Southern Style Black Eyed Pea Soup: Your New Go-To
This Southern Style Black Eyed Pea Soup is a testament to how delicious and satisfying meals can be when you cook from what you already have at home. Forget last-minute grocery runs; this hearty soup relies on pantry staples and a few fresh vegetables to create a rich, flavorful dish that warms you from the inside out. It's naturally vegetarian and incredibly budget-friendly, making it a perfect candidate for your weekly meal rotation.

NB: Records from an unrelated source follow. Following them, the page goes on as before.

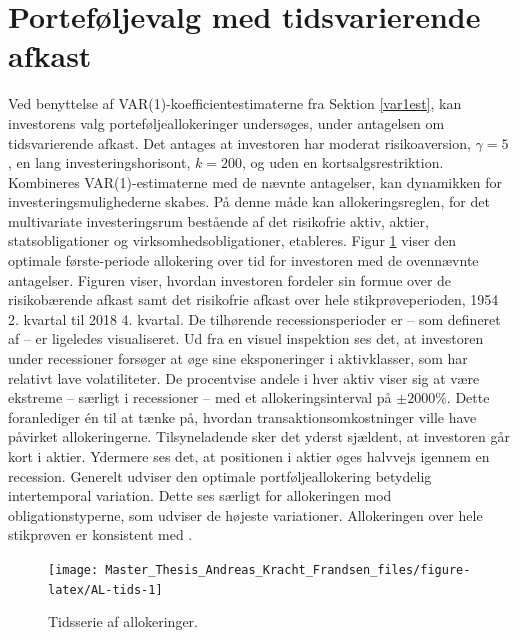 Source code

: \documentclass[
  a4paper,
  oneside]{memoir}
\begin{document}
\hypertarget{portvalgmedtids}{%
\section{Porteføljevalg med tidsvarierende afkast}\label{portvalgmedtids}}

Ved benyttelse af VAR(1)-koefficientestimaterne fra Sektion \ref{var1est}, kan investorens valg porteføljeallokeringer undersøges, under antagelsen om tidsvarierende afkast. Det antages at investoren har moderat risikoaversion, \(\gamma=5\), en lang investeringshorisont, \(k=200\), og uden en kortsalgsrestriktion. Kombineres VAR(1)-estimaterne med de nævnte antagelser, kan dynamikken for investeringsmulighederne skabes. På denne måde kan allokeringsreglen, for det multivariate investeringsrum bestående af det risikofrie aktiv, aktier, statsobligationer og virksomhedsobligationer, etableres. Figur \ref{fig:AL-tids} viser den optimale første-periode allokering over tid for investoren med de ovennævnte antagelser. Figuren viser, hvordan investoren fordeler sin formue over de risikobærende afkast samt det risikofrie afkast over hele stikprøveperioden, 1954 2. kvartal til 2018 4. kvartal. De tilhørende recessionsperioder er -- som defineret af \citep{NBER2020} -- er ligeledes visualiseret. Ud fra en visuel inspektion ses det, at investoren under recessioner forsøger at øge sine eksponeringer i aktivklasser, som har relativt lave volatiliteter. De procentvise andele i hver aktiv viser sig at være ekstreme -- særligt i recessioner -- med et allokeringsinterval på \(\pm 2000\%\). Dette foranlediger én til at tænke på, hvordan transaktionsomkostninger ville have påvirket allokeringerne. Tilsyneladende sker det yderst sjældent, at investoren går kort i aktier. Ydermere ses det, at positionen i aktier øges halvvejs igennem en recession. Generelt udviser den optimale portføljeallokering betydelig intertemporal variation. Dette ses særligt for allokeringen mod obligationstyperne, som udviser de højeste variationer. Allokeringen over hele stikprøven er konsistent med \citep{JurVic2011}.

\begin{figure}[H]

{\centering \texttt{[image: Master\_Thesis\_Andreas\_Kracht\_Frandsen\_files/figure-latex/AL-tids-1]} 

}

\caption{Tidsserie af allokeringer.}\label{fig:AL-tids}
\end{figure}
\end{document}

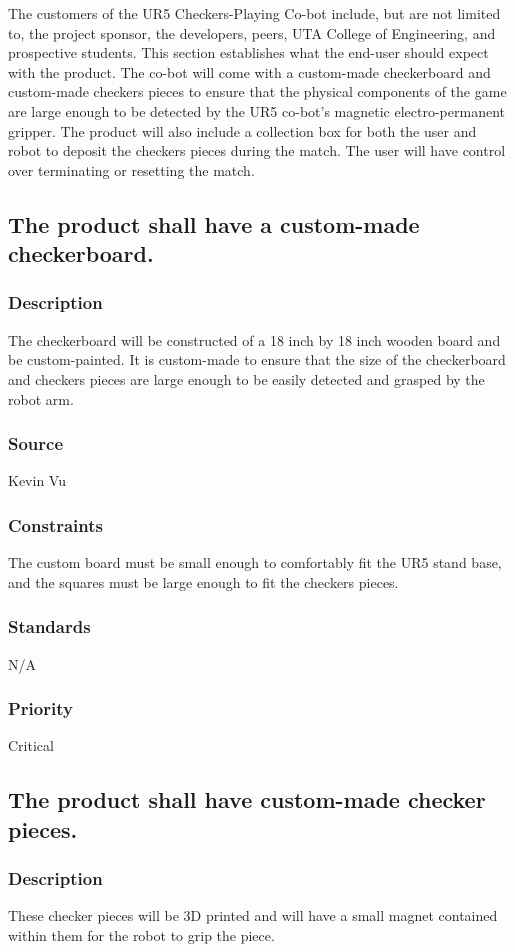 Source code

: The customers of the UR5 Checkers-Playing Co-bot include, but are not limited to, the project sponsor, the developers, peers, UTA College of Engineering, and prospective students. This section establishes what the end-user should expect with the product. The co-bot will come with a custom-made checkerboard and custom-made checkers pieces to ensure that the physical components of the game are large enough to be detected by the UR5 co-bot's magnetic electro-permanent gripper. The product will also include a collection box for both the user and robot to deposit the checkers pieces during the match. The user will have control over terminating or resetting the match.   

\subsection{The product shall have a custom-made checkerboard.}
\subsubsection{Description}
The checkerboard will be constructed of a 18 inch by 18 inch wooden board and be custom-painted. It is custom-made to ensure that the size of the checkerboard and checkers pieces are large enough to be easily detected and grasped by the robot arm.
\subsubsection{Source}
Kevin Vu
\subsubsection{Constraints}
The custom board must be small enough to comfortably fit the UR5 stand base, and the squares must be large enough to fit the checkers pieces.
\subsubsection{Standards}
N/A
\subsubsection{Priority}
Critical

\subsection{The product shall have custom-made checker pieces.}
\subsubsection{Description}
These checker pieces will be 3D printed and will have a small magnet contained within them for the robot to grip the piece.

Tips for Your Black Eyed Pea Soup
- Quick Soak: If you forgot to soak your peas overnight, place them in a pot, cover with water, bring to a boil for 2 minutes, then remove from heat, cover, and let stand for 1 hour before draining and rinsing.
- Flavor Boost: Add a bay leaf while simmering for extra depth of flavor.
- Texture: For a creamier soup, blend about 1-2 cups of the soup using an immersion blender or carefully transfer to a regular blender (vent the lid!) and process until smooth, then return to the pot.
- Vegetarian/Vegan: Ensure you use vegetable broth to keep this soup vegetarian and vegan.
- Leftovers: This soup tastes even better the next day as the flavors meld.
Make the Most of Your Pantry
Cooking from home is all about resourcefulness. This Southern Style Black Eyed Pea Soup is a prime example of how simple, accessible ingredients can transform into a deeply satisfying meal. Embrace the challenge of creating delicious dishes with what you have on hand – it's good for your wallet and great for your culinary creativity!
Frequently Asked Questions
Q: Can I use canned black eyed peas?
A: Yes, you can use canned black eyed peas. Drain and rinse two 15-ounce cans. Add them during the last 15-20 minutes of simmering, just to heat through.
Q: How long does this soup last in the refrigerator?
A: This soup will last for 3-4 days when stored in an airtight container in the refrigerator.
Q: Can I freeze this soup?
A: Absolutely! Let the soup cool completely, then transfer it to freezer-safe containers or bags. It can be frozen for up to 3 months.
Q: What other vegetables can I add?
A: Feel free to add other vegetables like diced tomatoes, corn, or spinach. Add heartier vegetables like corn earlier with the peas, and leafy greens like spinach in the last few minutes of cooking.
Q: Is this soup healthy?
A: Yes, black eyed peas are a good source of fiber and protein, making this soup a nutritious and healthy option.